Input data Start Marker

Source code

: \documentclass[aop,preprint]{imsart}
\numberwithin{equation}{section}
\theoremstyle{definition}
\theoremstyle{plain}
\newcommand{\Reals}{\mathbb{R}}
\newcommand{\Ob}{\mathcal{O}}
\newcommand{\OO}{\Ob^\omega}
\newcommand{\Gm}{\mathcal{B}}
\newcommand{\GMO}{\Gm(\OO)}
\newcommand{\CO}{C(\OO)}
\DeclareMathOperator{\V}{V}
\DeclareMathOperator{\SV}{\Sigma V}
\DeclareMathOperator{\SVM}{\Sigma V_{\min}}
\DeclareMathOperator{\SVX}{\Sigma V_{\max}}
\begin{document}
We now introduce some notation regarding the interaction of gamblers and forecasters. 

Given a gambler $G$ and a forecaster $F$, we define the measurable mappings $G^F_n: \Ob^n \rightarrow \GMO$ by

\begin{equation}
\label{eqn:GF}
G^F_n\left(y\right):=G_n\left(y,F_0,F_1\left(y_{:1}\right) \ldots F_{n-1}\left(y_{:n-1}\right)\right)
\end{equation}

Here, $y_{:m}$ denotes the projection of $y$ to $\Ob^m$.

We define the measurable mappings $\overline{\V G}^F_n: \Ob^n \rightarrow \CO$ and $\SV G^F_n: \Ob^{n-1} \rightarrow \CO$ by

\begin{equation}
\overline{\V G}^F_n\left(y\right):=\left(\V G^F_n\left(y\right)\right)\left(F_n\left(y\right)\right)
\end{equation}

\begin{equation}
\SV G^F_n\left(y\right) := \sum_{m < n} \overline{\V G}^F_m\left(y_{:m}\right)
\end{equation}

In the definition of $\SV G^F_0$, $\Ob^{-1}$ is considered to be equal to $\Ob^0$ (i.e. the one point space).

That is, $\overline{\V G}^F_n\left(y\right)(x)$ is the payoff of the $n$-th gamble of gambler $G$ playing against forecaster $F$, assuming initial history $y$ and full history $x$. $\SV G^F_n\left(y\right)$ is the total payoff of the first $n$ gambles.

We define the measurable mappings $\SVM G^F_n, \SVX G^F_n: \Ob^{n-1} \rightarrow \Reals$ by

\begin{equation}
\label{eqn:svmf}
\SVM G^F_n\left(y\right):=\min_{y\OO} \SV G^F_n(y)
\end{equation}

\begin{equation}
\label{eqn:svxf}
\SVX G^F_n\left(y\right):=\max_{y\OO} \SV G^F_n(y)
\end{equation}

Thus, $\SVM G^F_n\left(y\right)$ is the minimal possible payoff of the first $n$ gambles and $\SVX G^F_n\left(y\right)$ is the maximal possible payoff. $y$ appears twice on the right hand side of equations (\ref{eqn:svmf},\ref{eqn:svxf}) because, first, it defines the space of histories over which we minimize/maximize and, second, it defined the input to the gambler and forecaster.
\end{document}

Input data End Marker
Input data Start Marker

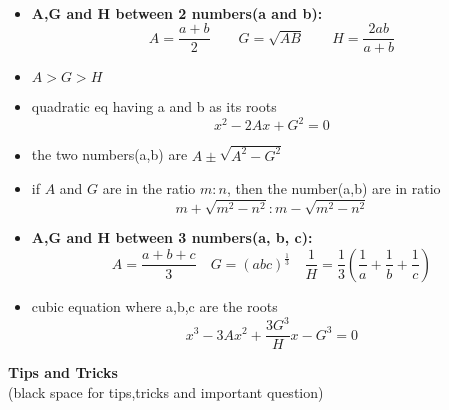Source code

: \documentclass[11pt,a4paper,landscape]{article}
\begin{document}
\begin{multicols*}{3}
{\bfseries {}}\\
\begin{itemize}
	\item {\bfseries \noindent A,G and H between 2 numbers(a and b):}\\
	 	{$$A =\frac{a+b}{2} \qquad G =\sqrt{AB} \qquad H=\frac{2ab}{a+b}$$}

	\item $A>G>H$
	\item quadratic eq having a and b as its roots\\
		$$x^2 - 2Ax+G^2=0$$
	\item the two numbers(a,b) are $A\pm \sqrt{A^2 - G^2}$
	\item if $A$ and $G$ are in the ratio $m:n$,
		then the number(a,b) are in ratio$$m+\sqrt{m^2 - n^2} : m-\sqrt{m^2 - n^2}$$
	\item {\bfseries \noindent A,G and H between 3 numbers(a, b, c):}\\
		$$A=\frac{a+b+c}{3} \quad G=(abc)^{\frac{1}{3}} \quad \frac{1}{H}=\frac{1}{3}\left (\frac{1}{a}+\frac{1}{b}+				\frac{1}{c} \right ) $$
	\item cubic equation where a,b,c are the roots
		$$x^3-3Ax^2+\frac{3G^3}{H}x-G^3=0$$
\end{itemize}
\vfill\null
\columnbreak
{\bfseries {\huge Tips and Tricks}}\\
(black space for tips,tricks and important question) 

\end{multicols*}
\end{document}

Input data End Marker

▸ **Exercise details**: Return a copy of each line in the entries that carries the string "roots".

▸ **Your response**:
	\item quadratic eq having a and b as its roots\\
	\item cubic equation where a,b,c are the roots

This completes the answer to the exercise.